(Recorded data)
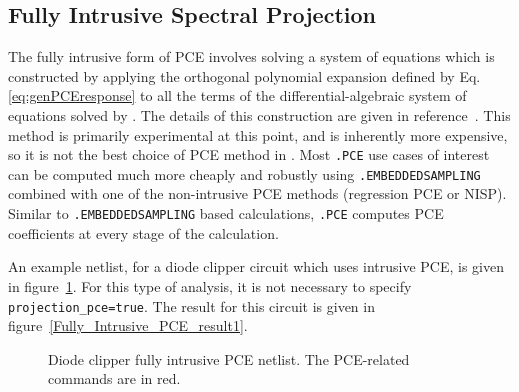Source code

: \subsection{Fully Intrusive Spectral Projection}
\label{intrusivePCE}
The fully intrusive form of PCE involves solving a system of equations which is constructed by 
applying the orthogonal polynomial expansion defined by 
Eq. \eqref{eq:genPCEresponse} to all the terms of the differential-algebraic 
system of equations solved by \Xyce{}.  The details of this construction are given in 
reference~\cite{xyceAdvancedUQ}.  This method is primarily experimental at this
point, and is inherently more expensive,
so it is not the best choice of PCE method in \Xyce{}.   Most \texttt{.PCE} use cases of
interest can be computed much more cheaply and robustly using \texttt{.EMBEDDEDSAMPLING} 
combined with one of the non-intrusive PCE methods (regression PCE or NISP).
Similar to \texttt{.EMBEDDEDSAMPLING} based calculations, \texttt{.PCE} computes
PCE coefficients at every stage of the calculation.   

An example netlist, for a diode clipper circuit which uses intrusive PCE, is given in figure~\ref{Fully_Intrusive_PCE_netlist1}.
For this type of analysis, it is not necessary to specify \texttt{projection\_pce=true}.  The result for this circuit 
is given in figure~\ref{Fully_Intrusive_PCE_result1}.  
\begin{figure}[htbp]
\fontsize{9pt}{10pt}
\begin{centering}
\caption{Diode clipper fully intrusive PCE netlist.
 The PCE-related commands are in \color{red}red\color{black}.
\label{Fully_Intrusive_PCE_netlist1}}
\end{centering}
\end{figure}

• Work order
Find and copy each line of the data where "label" is present.

• Task solution
\label{intrusivePCE}
\label{Fully_Intrusive_PCE_netlist1}}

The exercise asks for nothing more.